Los ojos del noble se entrecerraron.

—¿Dónde?

—En tus aposentos. —Silar se movió con incomodidad, mirando al suelo—. Aún no sabemos cómo entró. Las… precauciones… que tu media hermana puso en tu dormitorio nos advirtieron de su presencia, pero aun así logró matar a dos hombres antes de que pudiéramos acorralarlo.

—¿Lo habéis atrapado con vida?

Silar pareció entonces aún más incómodo.

—No, mi señor. Se arrojó al fuego de la chimenea del dormitorio cuando lo acorralamos. Naturalmente, me hago plenamente responsable.

Malus agitó una mano para quitar importancia al hecho.

—Él está muerto y yo no. Da la impresión de que era excepcionalmente diestro.

Silar miró al señor a los ojos y captó el pleno significado de las palabras del noble.

—Era del templo; de eso, estoy seguro.

En Naggaroth no había asesinos más mortíferos que los acólitos del templo de Khaine. Malus bebió pensativamente un sorbo de vino.

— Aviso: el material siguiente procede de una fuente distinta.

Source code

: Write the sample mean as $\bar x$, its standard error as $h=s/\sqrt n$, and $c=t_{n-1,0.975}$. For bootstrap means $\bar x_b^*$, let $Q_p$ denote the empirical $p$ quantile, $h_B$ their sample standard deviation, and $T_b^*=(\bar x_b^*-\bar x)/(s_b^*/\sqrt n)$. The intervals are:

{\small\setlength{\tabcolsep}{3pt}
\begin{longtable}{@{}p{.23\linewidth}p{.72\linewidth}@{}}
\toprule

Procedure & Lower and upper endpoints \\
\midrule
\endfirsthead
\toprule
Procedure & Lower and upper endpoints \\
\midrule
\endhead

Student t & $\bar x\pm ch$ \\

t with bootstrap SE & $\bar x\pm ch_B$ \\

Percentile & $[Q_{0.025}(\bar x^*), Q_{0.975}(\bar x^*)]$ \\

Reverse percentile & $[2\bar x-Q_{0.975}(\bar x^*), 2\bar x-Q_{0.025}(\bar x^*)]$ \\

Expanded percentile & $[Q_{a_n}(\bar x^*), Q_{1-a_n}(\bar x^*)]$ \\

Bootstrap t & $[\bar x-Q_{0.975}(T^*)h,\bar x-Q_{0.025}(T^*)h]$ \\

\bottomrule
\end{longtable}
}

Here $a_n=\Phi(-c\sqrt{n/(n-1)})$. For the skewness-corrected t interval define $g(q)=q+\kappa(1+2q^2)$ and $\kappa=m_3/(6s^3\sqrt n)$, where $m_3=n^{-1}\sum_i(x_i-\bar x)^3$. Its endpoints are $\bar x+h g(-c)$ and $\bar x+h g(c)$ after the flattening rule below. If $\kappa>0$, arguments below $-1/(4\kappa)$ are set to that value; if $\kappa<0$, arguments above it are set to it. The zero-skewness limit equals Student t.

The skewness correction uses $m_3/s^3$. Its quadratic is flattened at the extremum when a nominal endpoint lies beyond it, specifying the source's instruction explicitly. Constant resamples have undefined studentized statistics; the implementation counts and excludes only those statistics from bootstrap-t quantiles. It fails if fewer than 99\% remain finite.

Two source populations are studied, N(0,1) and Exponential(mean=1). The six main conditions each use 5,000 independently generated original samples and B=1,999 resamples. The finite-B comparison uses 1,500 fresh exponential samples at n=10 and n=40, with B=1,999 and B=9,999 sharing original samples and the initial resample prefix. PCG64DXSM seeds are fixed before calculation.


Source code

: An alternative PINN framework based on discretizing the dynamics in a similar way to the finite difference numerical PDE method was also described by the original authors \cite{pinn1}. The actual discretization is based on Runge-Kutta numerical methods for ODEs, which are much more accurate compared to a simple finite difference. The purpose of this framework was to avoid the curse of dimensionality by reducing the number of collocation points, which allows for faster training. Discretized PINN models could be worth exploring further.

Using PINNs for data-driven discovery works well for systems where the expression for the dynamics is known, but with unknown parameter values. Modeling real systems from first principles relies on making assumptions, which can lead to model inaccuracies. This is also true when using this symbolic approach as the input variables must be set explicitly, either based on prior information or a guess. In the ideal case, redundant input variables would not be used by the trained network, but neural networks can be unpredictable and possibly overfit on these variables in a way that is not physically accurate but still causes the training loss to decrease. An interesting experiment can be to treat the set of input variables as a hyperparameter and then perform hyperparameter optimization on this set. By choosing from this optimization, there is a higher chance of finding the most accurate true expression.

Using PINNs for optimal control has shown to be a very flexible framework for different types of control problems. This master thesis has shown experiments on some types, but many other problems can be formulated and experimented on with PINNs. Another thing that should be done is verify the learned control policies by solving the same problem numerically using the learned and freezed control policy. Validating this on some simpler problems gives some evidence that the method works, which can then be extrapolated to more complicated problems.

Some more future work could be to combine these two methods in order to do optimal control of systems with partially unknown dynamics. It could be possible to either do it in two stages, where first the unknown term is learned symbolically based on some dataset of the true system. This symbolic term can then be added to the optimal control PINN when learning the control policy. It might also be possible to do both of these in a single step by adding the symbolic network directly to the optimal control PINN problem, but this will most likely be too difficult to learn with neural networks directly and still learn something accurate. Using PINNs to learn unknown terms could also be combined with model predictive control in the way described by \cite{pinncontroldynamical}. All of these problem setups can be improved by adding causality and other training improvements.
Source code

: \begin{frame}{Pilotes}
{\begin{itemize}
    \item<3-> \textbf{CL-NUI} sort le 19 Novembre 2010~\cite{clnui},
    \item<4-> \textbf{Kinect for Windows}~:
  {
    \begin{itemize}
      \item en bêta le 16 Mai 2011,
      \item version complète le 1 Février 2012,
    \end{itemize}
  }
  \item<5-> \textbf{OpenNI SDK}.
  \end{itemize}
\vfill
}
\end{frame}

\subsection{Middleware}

—Mis antiguos inversionistas tienen más contactos… y más bolsas de dinero… de lo que yo imaginaba, a menos que…

—¿A menos que…?

Malus frunció los labios, meditabundo.

—Fuerlan, para gran sorpresa mía, tenía unas cuantas cosas interesantes que decir. Algunas incluso podrían ser verdad. Y en tal caso… —De modo súbito, la vaga noción de un plan comenzó a tomar forma en su mente.

«¿Me atreveré? Pero… había un asesino del templo en mis aposentos. ¿Qué tengo que perder a estas alturas? ¡Vacilar es morir!»

El noble, sediento, vació la copa a grandes tragos y se levantó de un salto de la silla.

—Envíame dos guardias —ordenó al mismo tiempo que le devolvía la copa a Silar—. Voy a visitar a Nagaira.

Los ojos de Silar se abrieron aún más mientras Malus atravesaba con decisión la estancia componiéndose la ropa y ajustándose el cinturón.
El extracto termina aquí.